The expected output is each line below containing "DeclareMathOperator", copied in full.

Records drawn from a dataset
# # # # #
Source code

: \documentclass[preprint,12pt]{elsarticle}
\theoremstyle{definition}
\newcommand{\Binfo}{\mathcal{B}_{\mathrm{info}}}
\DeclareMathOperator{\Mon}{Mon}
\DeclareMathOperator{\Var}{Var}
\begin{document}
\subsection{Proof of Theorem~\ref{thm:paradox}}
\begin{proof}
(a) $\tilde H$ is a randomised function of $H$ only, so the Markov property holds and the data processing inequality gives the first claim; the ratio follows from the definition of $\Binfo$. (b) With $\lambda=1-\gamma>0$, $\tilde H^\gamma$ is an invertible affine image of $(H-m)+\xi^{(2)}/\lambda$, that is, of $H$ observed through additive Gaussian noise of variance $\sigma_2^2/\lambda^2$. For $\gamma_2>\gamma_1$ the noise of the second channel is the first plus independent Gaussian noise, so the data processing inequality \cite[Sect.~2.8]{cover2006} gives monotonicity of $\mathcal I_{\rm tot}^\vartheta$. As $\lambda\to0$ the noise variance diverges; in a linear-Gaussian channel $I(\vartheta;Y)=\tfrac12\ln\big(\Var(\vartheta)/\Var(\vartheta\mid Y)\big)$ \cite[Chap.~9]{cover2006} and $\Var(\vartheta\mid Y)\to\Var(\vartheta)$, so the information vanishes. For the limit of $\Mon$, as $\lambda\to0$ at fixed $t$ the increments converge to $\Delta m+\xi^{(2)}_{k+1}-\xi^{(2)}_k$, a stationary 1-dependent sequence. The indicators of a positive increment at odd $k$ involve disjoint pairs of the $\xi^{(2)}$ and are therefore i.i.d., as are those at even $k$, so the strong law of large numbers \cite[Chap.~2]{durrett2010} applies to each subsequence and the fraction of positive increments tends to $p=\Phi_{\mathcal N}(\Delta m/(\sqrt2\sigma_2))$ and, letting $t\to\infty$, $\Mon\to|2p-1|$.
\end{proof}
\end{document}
# # # # #
**Written solution**
\DeclareMathOperator{\Mon}{Mon}
\DeclareMathOperator{\Var}{Var}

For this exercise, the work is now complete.